[WORK ORDER] Where in the records does the word "begin" occur? Copy each line in which it does.

——

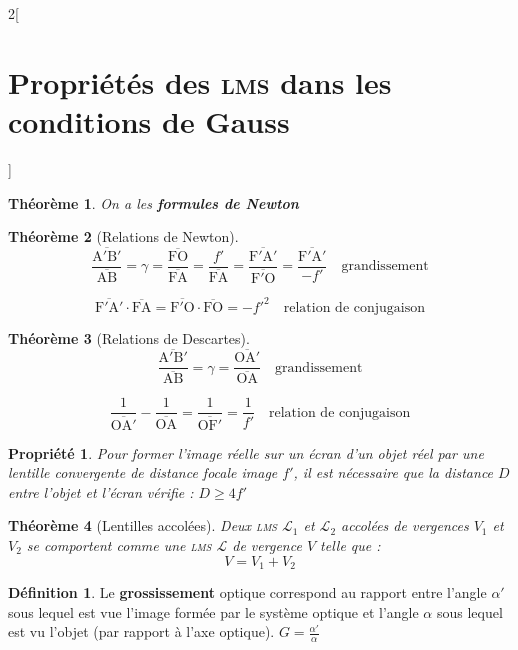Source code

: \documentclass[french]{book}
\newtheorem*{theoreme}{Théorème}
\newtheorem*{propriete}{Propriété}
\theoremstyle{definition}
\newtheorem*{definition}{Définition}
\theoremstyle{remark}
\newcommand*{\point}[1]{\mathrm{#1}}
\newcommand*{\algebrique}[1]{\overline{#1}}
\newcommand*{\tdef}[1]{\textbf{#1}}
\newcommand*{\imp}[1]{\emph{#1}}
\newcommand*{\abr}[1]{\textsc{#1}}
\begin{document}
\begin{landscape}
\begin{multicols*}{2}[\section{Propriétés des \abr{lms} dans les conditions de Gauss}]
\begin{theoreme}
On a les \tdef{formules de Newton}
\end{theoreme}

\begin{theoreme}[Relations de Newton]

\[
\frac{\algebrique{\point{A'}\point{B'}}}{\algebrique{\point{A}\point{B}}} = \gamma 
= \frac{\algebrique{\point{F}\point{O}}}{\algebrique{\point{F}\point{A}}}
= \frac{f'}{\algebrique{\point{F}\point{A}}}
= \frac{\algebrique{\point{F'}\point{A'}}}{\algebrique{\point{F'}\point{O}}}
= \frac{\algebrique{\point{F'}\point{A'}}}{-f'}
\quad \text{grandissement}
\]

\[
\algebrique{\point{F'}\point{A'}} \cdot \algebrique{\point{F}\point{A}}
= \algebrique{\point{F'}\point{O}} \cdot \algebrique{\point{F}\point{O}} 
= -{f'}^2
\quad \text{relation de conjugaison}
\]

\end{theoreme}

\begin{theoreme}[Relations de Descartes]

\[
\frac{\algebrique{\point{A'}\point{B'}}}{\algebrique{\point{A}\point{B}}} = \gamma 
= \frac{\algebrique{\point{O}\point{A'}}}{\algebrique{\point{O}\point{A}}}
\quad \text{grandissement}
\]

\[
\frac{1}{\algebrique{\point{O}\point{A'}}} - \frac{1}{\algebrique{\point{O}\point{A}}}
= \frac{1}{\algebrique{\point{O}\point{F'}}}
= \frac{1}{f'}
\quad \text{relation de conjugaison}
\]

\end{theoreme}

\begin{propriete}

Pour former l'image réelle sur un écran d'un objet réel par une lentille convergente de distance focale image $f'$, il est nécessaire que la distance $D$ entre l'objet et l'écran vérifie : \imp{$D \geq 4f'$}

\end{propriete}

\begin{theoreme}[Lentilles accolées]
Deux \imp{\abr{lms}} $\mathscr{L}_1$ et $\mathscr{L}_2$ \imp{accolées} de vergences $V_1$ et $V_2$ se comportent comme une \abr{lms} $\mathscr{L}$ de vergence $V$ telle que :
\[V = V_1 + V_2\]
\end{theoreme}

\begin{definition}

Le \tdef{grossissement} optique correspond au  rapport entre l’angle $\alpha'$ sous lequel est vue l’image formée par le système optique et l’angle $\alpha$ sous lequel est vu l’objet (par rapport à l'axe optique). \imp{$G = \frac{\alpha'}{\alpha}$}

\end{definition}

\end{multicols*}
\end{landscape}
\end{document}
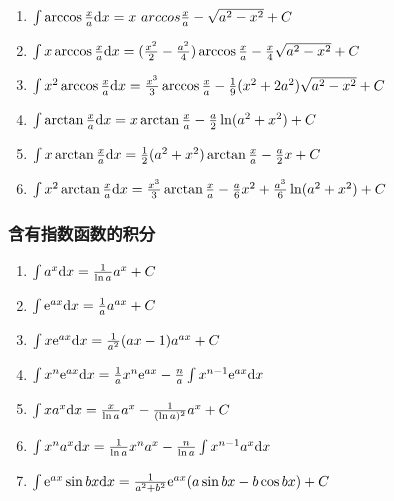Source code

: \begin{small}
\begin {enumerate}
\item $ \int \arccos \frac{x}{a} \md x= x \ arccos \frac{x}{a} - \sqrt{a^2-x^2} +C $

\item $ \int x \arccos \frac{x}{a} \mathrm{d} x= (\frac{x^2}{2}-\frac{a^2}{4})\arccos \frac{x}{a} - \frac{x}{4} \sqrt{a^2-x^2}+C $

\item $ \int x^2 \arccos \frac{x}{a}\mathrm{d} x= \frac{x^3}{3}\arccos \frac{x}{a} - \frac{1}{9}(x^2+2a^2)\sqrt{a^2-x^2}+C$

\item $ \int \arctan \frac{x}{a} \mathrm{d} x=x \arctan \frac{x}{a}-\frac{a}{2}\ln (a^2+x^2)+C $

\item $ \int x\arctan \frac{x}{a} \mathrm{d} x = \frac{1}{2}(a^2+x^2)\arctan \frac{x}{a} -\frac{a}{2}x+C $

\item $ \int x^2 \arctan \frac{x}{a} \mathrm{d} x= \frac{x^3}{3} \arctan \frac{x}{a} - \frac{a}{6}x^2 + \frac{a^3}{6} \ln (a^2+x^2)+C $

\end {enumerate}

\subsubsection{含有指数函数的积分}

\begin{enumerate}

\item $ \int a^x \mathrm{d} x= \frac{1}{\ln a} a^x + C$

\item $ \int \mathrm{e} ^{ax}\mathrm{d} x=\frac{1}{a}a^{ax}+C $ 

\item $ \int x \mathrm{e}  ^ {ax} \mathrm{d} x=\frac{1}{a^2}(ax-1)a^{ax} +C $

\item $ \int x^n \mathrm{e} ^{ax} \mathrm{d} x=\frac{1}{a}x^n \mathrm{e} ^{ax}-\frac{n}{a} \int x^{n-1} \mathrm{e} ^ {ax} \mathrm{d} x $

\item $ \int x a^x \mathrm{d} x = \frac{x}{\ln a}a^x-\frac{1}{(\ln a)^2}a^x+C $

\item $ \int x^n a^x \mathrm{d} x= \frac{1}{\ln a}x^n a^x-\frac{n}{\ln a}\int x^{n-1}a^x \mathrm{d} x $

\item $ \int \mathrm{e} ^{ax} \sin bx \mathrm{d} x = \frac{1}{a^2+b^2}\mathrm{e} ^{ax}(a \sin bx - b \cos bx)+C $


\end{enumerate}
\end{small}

——

[REPLY]
\begin{document}
\begin{landscape}
\begin{multicols*}{2}[\section{Propriétés des \abr{lms} dans les conditions de Gauss}]
\begin{theoreme}
\begin{theoreme}[Relations de Newton]
\begin{theoreme}[Relations de Descartes]
\begin{propriete}
\begin{theoreme}[Lentilles accolées]
\begin{definition}
: \begin{small}
\begin {enumerate}
\begin{enumerate}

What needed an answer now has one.